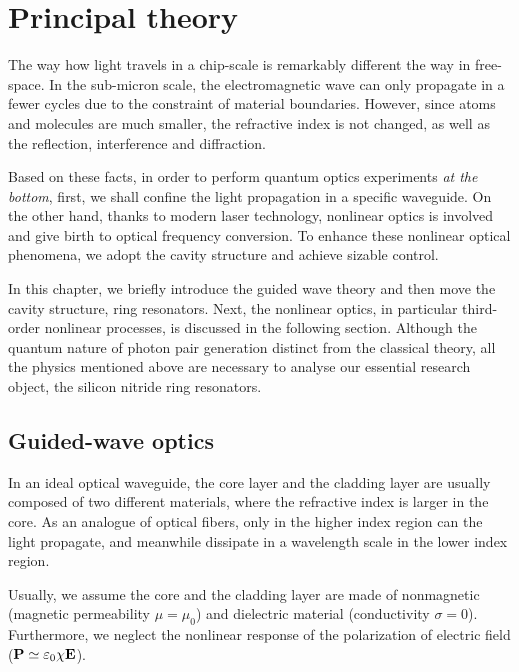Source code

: \chapter{Principal theory}

The way how light travels in a chip-scale is remarkably different the way in free-space. In the sub-micron scale, the electromagnetic wave can only propagate in a fewer cycles due to the constraint of material boundaries. However, since atoms and molecules are much smaller, the refractive index is not changed, as well as the reflection, interference and diffraction. 

Based on these facts, in order to perform quantum optics experiments \textit{at the bottom}, first, we shall confine the light propagation in a specific waveguide. On the other hand, thanks to modern laser technology, nonlinear optics is involved and give birth to optical frequency conversion. To enhance these nonlinear optical phenomena, we adopt the cavity structure and achieve sizable control.

In this chapter, we briefly introduce the guided wave theory and then move the cavity structure, ring resonators. Next, the nonlinear optics, in particular third-order nonlinear processes, is discussed in the following section. Although the quantum nature of photon pair generation distinct from the classical theory, all the physics mentioned above are necessary to analyse our essential research object, the silicon nitride ring resonators.


\section{Guided-wave optics}\label{sec:guide}

In an ideal optical waveguide, the core layer and the cladding layer are usually composed of two different materials, where the refractive index is larger in the core. As an analogue of optical fibers, only in the higher index region can the light propagate, and meanwhile dissipate in a wavelength scale in the lower index region.

Usually, we assume the core and the cladding layer are made of nonmagnetic (magnetic permeability $\mu = \mu_0$) and dielectric material (conductivity $\sigma = 0$). Furthermore, we neglect the nonlinear response of the polarization of electric field ($\vb{P} \simeq \varepsilon_0 \chi \vb{E}$).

**Problem to work on**
Verbatim reproduction is required for the line holding "Based on these" and for every line after it in the records, with no other line included.

**Completed exercise**
Based on these facts, in order to perform quantum optics experiments \textit{at the bottom}, first, we shall confine the light propagation in a specific waveguide. On the other hand, thanks to modern laser technology, nonlinear optics is involved and give birth to optical frequency conversion. To enhance these nonlinear optical phenomena, we adopt the cavity structure and achieve sizable control.

In this chapter, we briefly introduce the guided wave theory and then move the cavity structure, ring resonators. Next, the nonlinear optics, in particular third-order nonlinear processes, is discussed in the following section. Although the quantum nature of photon pair generation distinct from the classical theory, all the physics mentioned above are necessary to analyse our essential research object, the silicon nitride ring resonators.


\section{Guided-wave optics}\label{sec:guide}

In an ideal optical waveguide, the core layer and the cladding layer are usually composed of two different materials, where the refractive index is larger in the core. As an analogue of optical fibers, only in the higher index region can the light propagate, and meanwhile dissipate in a wavelength scale in the lower index region.

Usually, we assume the core and the cladding layer are made of nonmagnetic (magnetic permeability $\mu = \mu_0$) and dielectric material (conductivity $\sigma = 0$). Furthermore, we neglect the nonlinear response of the polarization of electric field ($\vb{P} \simeq \varepsilon_0 \chi \vb{E}$).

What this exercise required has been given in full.